===== DATA PROVIDED =====

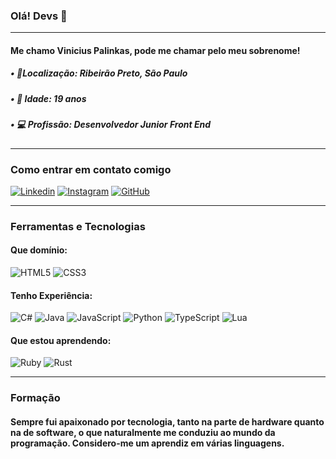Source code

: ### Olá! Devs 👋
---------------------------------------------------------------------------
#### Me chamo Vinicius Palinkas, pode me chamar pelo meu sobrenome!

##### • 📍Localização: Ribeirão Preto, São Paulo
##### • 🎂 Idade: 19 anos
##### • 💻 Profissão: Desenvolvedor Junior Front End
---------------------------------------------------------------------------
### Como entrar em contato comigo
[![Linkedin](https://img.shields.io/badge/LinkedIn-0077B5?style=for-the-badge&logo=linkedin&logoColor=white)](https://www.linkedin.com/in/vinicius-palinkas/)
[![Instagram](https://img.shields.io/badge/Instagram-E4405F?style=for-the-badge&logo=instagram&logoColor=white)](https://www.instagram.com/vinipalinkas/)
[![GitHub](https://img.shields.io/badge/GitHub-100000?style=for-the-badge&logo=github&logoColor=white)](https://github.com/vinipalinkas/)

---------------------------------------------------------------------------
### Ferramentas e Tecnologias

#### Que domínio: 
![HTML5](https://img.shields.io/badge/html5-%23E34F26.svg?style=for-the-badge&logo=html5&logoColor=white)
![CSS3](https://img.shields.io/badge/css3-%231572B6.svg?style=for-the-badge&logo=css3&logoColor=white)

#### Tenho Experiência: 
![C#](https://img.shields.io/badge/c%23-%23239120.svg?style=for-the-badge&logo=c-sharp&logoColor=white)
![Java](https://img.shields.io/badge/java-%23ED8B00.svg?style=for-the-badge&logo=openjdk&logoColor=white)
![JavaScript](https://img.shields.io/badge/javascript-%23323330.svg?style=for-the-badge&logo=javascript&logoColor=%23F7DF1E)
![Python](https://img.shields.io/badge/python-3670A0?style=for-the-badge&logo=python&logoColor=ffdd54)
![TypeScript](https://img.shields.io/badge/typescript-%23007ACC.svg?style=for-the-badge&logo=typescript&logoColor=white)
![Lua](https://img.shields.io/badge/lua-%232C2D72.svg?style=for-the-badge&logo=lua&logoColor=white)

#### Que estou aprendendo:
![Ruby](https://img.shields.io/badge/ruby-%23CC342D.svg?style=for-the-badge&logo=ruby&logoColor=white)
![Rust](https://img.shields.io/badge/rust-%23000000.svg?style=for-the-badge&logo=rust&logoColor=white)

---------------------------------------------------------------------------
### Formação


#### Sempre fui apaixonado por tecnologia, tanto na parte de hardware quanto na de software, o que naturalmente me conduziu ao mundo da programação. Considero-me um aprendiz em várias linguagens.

=====
===== DATA PROVIDED =====

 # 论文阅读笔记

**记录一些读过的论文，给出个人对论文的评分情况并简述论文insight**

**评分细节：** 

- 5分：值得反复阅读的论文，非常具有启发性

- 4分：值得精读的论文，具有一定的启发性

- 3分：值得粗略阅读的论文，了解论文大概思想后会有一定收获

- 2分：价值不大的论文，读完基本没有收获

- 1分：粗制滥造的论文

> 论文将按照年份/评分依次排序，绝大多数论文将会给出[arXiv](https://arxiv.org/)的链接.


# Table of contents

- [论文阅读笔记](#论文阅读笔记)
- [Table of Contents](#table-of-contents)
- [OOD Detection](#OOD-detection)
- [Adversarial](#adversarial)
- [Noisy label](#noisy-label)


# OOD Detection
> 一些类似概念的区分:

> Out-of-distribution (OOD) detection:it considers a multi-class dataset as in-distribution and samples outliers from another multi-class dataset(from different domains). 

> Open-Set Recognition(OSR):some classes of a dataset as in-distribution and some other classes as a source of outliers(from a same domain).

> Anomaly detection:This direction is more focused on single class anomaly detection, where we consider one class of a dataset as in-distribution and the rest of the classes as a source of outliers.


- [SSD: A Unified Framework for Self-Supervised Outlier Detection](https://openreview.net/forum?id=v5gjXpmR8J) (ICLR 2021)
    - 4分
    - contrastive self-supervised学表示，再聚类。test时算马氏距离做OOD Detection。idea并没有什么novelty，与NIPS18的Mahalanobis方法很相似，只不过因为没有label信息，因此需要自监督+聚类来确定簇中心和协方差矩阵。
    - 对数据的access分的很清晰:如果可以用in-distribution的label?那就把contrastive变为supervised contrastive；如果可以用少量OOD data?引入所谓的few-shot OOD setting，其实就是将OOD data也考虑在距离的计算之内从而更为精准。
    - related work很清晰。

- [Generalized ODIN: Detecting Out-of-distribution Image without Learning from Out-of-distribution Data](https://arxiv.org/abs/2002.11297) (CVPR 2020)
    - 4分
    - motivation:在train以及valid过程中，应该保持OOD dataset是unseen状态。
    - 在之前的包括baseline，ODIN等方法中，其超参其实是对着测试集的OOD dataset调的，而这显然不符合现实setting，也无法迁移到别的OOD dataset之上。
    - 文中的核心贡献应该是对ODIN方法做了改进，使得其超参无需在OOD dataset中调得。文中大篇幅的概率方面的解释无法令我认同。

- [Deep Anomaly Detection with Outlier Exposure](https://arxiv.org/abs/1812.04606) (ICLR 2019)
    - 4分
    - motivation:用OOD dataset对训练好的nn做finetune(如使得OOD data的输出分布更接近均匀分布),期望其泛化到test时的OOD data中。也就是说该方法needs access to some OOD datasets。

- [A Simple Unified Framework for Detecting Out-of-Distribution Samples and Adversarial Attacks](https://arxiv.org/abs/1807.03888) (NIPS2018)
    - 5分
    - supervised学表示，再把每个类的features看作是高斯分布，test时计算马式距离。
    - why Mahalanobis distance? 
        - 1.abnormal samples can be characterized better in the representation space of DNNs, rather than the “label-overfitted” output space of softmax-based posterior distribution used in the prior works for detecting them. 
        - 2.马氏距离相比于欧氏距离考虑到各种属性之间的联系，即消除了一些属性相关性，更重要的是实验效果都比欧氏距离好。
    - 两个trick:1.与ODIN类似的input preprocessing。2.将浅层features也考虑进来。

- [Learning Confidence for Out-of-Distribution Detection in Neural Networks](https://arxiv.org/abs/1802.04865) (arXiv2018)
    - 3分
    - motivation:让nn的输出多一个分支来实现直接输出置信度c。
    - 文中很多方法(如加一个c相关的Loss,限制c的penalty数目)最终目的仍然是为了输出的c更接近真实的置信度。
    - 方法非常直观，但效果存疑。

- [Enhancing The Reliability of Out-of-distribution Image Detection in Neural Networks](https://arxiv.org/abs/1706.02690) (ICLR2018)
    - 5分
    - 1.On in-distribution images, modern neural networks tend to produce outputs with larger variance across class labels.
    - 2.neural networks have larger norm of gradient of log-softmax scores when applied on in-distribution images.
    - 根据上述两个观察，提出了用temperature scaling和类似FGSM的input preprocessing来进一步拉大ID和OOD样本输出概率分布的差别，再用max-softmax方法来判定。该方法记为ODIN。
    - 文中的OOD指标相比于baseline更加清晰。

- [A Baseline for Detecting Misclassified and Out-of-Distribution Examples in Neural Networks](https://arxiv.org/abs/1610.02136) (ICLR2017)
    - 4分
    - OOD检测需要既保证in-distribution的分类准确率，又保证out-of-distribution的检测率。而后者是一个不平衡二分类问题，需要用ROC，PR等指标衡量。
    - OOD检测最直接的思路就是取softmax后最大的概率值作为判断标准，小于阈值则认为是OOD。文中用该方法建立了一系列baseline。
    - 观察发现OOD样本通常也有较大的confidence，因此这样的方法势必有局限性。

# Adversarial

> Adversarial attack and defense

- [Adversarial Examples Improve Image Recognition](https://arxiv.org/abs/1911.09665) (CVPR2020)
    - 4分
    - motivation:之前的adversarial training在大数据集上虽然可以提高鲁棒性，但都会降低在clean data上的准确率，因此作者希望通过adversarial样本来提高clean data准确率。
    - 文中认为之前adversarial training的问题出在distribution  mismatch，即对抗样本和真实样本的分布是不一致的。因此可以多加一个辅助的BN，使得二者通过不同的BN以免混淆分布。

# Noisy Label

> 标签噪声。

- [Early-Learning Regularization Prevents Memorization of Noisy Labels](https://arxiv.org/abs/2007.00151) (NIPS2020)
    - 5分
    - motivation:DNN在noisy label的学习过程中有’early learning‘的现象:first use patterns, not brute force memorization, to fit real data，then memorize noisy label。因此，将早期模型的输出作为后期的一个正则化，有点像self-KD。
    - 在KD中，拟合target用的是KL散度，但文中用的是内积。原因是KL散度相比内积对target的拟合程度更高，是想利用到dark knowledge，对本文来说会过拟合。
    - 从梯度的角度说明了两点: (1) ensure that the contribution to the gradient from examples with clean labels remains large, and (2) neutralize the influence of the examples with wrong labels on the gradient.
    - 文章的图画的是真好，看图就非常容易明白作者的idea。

=====
===== DATA PROVIDED =====

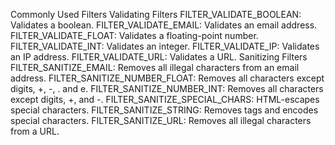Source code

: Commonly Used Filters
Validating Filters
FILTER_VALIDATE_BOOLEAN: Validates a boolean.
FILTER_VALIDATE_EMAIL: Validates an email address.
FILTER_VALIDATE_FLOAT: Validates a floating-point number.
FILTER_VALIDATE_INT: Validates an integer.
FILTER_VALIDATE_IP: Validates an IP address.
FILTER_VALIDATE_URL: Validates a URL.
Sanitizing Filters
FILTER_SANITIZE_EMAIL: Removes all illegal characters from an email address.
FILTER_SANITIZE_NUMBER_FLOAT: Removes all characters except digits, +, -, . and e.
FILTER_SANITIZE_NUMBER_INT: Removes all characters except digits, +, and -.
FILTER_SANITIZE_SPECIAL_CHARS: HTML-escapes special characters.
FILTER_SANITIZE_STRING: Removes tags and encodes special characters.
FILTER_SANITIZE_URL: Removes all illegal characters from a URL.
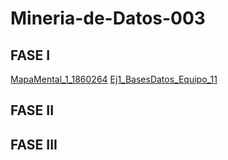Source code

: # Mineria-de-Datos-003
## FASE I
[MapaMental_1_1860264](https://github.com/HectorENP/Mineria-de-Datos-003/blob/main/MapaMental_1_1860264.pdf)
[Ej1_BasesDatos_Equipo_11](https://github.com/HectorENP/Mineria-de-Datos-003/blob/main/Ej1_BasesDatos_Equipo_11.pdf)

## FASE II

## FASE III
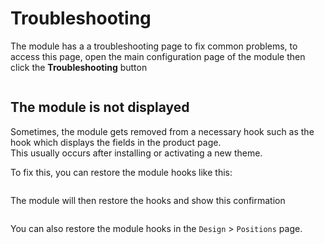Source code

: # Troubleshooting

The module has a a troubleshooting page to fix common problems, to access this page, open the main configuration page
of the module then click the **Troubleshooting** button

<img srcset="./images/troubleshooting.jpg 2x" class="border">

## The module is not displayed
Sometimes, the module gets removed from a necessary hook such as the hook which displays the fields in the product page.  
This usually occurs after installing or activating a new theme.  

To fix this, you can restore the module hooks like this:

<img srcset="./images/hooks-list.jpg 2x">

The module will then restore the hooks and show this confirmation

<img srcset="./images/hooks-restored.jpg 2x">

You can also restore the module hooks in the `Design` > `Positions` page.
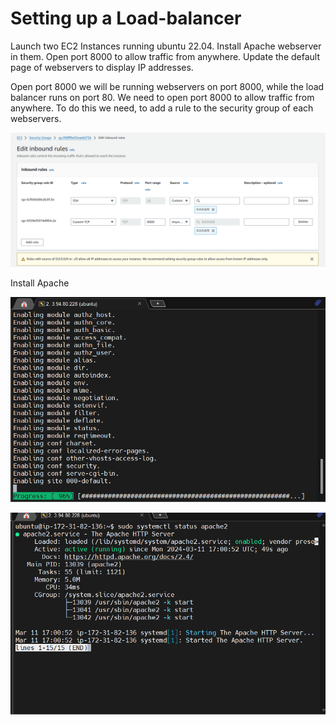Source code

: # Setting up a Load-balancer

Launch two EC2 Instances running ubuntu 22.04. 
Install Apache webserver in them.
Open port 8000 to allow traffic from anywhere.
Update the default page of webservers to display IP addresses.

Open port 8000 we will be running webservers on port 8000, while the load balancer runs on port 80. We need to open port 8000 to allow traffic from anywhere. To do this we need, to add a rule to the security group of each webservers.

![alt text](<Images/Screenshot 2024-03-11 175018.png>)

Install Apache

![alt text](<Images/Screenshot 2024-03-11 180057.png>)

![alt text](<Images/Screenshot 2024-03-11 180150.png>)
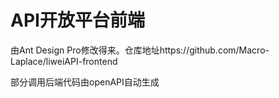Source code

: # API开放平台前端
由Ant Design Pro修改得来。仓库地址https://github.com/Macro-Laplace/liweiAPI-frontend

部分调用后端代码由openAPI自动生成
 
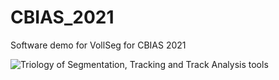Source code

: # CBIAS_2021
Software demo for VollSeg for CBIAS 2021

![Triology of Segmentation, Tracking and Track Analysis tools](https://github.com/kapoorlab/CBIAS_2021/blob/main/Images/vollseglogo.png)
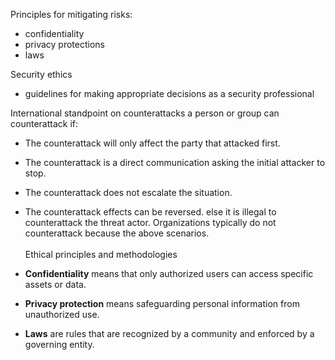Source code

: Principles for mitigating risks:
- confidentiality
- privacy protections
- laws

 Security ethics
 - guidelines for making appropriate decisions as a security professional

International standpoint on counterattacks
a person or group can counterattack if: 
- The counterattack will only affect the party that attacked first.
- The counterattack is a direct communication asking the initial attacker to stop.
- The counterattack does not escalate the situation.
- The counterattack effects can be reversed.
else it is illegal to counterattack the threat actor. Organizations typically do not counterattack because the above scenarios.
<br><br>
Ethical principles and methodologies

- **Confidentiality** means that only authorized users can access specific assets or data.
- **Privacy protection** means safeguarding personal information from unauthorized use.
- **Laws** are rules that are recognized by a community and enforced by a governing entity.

=====

## ACTIVITY
Copy out each line of the data that includes the string "larger".

## SOLUTION FOR THIS TASK
    - 1.On in-distribution images, modern neural networks tend to produce outputs with larger variance across class labels.
    - 2.neural networks have larger norm of gradient of log-softmax scores when applied on in-distribution images.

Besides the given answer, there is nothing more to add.